After a while, I was amused because these bots added to my number of followers, adding to a false sense of importance.
There is a serious business in artificially inflating the social media responses. Digital marketing agencies are often measured by the number of “Likes” they generate on a product or company fan page. This, like the TRP (television rating point) game on TV, is a dubious measure of popularity.
Last weekend a news report stated that a fake fan on Instagram (the picture sharing site) can be worth five times more than a credit card number that has been stolen. Apparently hackers are using their geeky skills to fake “followers” and “Likes” to make people appear more popular than they are. What’s more, these “Likes” are sold in batches of 1,000. In fact, I got a Twitter alert from a service that promises these.

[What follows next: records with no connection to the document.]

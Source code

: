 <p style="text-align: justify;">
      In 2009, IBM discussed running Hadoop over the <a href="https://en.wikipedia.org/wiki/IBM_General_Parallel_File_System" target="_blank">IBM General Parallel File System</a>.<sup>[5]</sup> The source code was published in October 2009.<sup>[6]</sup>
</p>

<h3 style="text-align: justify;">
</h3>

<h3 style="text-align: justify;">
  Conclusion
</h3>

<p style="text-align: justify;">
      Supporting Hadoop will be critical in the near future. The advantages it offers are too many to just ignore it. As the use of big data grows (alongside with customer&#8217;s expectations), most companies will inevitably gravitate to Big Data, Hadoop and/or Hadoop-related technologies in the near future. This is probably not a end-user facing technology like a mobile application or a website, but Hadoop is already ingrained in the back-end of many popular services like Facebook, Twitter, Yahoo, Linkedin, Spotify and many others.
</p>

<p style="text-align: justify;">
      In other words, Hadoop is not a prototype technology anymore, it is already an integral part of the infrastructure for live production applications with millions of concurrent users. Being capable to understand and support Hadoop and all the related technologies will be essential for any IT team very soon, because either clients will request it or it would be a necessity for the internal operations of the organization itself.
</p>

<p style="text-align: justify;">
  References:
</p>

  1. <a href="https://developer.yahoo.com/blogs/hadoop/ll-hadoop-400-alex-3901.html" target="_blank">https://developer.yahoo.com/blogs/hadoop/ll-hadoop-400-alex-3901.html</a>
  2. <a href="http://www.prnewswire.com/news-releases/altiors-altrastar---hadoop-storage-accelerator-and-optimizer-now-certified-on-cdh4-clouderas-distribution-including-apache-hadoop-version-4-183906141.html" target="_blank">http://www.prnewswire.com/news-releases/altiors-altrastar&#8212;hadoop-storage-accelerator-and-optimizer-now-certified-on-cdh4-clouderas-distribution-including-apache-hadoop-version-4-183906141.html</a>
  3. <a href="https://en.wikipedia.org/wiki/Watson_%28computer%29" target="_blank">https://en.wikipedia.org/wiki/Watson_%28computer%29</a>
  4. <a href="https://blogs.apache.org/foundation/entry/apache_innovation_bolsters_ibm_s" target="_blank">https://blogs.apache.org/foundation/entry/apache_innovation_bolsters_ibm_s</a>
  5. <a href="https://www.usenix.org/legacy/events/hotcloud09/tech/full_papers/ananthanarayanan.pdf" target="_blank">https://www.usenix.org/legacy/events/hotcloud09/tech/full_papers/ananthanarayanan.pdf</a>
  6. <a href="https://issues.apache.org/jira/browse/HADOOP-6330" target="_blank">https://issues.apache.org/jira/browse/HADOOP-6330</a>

One thousand Instagram followers sell for $15 (about R 1,000).
In any business, be it political elections, TV viewing or social media, there is always someone out there to play the game of numbers the wrong way.
In “The New Digital Age: Reshaping the Future of People, Nations and Business” co-authored by Google executive chairman Eric Schmidt, there are recurring references to abuse of technology — and an ironic conclusion that countering them will create new businesses. Social media seems to be the latest in the double-edged game.